Thursday, 8 October 2009

Consider two propositions:

  • The first is that markets are smart, to the extent that they cannot be tricked into anything unless one carefully hides most or all of the contrary evidence.
  • The second is that, left unregulated, markets produce some best possible outcomes.
These aren't at all the same proposition. On the one hand, something can be hard to deceive, yet work at purposes contrary to those that one favors. On the other hand, a mechanism can be vulnerable to some sorts of disruption but, in the absence of that disruption, perform some task well. I'm not saying that the propositions are contrary; they could be simultaneously true; none-the-less, they're plainly not identical.

The run-up to the latest economic crisis seems to have been founded in no small part by a confusion of these two distinct propositions. The Bush Administration represented itself — and may well have considered itself — free market, in-so-far as it expected considerable resilience on the part of the market in the face of remarkable levels of state borrowing and considerable other interventions (compassionately conservative or kleptocratic). And Alan Greenspan, who surely considered himself a believer in laissez faire, is these days explaining his optimistic proclamations from before the crisis as stemming from a failure to reälize that investors would not recognize that a boom could not last forever, to which lack of recognition he also attributes the crisis, as if irrational exuberance were simply a Keynesian animal spirit, rather than a product of things such as lending regulations and Federal Reserve interest rate policy.

Meanwhile, many of the Keynesians, socialists, and pragmatic technocrats (long-standing or born-again) are arguing that the fact that the market could be fooled shows that markets aren't clever and that thus various sorts of interventions are needed, as if any defense of free markets must hang upon a belief that markets are simply too clever to be fooled. Left unaddressed is whether the confusion were endogenous or brought on by state intervention, whether those prior interventions that may have been the cause of the confusion produce actual benefits worth the costs of that confusion, and whether more intervention would produce a more clever system or a less clever system.
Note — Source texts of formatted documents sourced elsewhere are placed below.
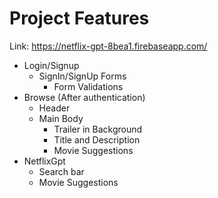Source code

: # Project Features
Link: https://netflix-gpt-8bea1.firebaseapp.com/
- Login/Signup
    - SignIn/SignUp Forms
        - Form Validations
- Browse (After authentication)
    - Header
    - Main Body
        - Trailer in Background
        - Title and Description
        - Movie Suggestions
- NetflixGpt
    - Search bar
    - Movie Suggestions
In fact, there are various long-established free-market schools of thought that attribute economic crises to a propensity of state intervention to fool economic participants. For example, it is difficult to distinguish to what extent interest rates reflect the supply and demand of private savings for future consumption, and to what extent they are an artefact of central bank intervention for other purposes. In the face of Federal Reserve manipulation of interest rates, the market will not be sufficiently smart to see what the price of loanable funds should be, and therefore will almost certainly build too much or too little for the future.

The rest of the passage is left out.